#### What the task requires
Keyword search on "using": report each line of the records that contains it.

#### Extracted material
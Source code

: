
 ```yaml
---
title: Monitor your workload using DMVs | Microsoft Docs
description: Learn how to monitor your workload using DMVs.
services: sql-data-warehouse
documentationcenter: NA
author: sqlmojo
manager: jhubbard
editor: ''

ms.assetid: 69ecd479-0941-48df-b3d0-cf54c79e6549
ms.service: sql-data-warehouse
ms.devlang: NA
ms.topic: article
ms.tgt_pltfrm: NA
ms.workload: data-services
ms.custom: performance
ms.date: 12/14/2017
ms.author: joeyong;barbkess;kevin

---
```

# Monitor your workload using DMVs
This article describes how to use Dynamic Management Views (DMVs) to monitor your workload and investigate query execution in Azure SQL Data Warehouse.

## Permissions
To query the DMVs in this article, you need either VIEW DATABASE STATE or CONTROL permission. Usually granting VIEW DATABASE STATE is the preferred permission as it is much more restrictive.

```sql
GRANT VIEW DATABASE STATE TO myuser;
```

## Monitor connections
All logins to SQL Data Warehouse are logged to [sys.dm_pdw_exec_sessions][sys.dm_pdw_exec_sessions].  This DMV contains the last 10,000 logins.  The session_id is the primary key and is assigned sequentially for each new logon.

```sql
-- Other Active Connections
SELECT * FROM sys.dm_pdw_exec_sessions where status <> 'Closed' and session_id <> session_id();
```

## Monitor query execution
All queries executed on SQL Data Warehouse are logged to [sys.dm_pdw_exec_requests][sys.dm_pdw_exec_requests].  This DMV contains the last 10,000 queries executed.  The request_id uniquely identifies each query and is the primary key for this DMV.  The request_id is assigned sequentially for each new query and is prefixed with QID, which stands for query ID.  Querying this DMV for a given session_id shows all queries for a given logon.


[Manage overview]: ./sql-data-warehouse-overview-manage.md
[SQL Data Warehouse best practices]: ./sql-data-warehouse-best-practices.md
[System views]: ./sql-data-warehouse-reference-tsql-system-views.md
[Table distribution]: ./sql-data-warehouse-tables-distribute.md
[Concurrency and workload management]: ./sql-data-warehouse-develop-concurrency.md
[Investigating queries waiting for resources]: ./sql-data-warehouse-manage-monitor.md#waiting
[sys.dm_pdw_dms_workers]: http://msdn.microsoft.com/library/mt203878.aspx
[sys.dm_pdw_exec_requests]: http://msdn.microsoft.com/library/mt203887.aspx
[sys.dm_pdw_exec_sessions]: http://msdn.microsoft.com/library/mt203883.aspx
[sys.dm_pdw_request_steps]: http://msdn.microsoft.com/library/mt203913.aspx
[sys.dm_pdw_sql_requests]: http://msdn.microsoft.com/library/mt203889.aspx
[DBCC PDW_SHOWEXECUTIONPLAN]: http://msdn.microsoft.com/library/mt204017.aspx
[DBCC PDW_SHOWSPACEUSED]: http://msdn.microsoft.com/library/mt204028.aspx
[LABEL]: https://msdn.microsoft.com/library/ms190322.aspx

#### Answer space
title: Monitor your workload using DMVs | Microsoft Docs
description: Learn how to monitor your workload using DMVs.
# Monitor your workload using DMVs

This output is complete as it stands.